Tout le monde ou presque peut s’improviser « professeur » des écoles. Comme matériel pédagogique ? l’abécédaire, un arbre ombrager fera office de toit, quelques bancs, un morceau de planche en guise de tableau…
Parallèlement à ces écoles anarchiques, existent les secteurs privés : religieuses ou laïques dont la durée de vie va dépendre des moyens financiers et de la qualité de leurs services.

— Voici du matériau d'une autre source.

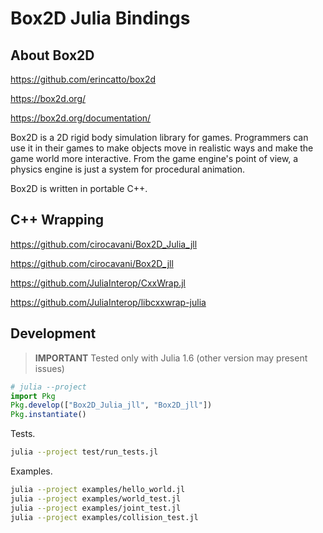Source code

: # Box2D Julia Bindings

## About Box2D

https://github.com/erincatto/box2d

https://box2d.org/

https://box2d.org/documentation/

Box2D is a 2D rigid body simulation library for games. Programmers can use it in their games to make objects move in realistic ways and make the game world more interactive. From the game engine's point of view, a physics engine is just a system for procedural animation.

Box2D is written in portable C++.

## C++ Wrapping

https://github.com/cirocavani/Box2D_Julia_jll

https://github.com/cirocavani/Box2D_jll

https://github.com/JuliaInterop/CxxWrap.jl

https://github.com/JuliaInterop/libcxxwrap-julia

## Development

> **IMPORTANT** Tested only with Julia 1.6 (other version may present issues)

```julia
# julia --project
import Pkg
Pkg.develop(["Box2D_Julia_jll", "Box2D_jll"])
Pkg.instantiate()
```

Tests.

```sh
julia --project test/run_tests.jl
```

Examples.

```sh
julia --project examples/hello_world.jl
julia --project examples/world_test.jl
julia --project examples/joint_test.jl
julia --project examples/collision_test.jl
```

Selon la constitution du pays, l'instruction est gratuite et incombe à l'État. Cependant, sur les 686 écoles du niveau secondaire, 33 seulement sont gérées par l'État. Plus de 68% de la scolarité primaire et 82% du secondaire sont financées par le secteur privé. En conséquence, seules les familles pouvant assumer des frais scolaires envoient leurs enfants à l'école, ce qui accentue la progression du nombre des analphabètes qui atteint 78 % selon un rapport du Ministère de l'Education Nationale de 1995.
L'université d' Haïti fondée en 1920 à Port au Prince comprend les facultés d'art dentaire, de droit, d'économie, des sciences et de médecine. Environ 4600 étudiants fréquentent annuellement ces facultés.
D'autres institutions universitaires privées prennent le relais des études supérieures et assurent une formation de qualité à leurs étudiants. La plus connue est l'université Quisqueya fondée à Port-au-Prince.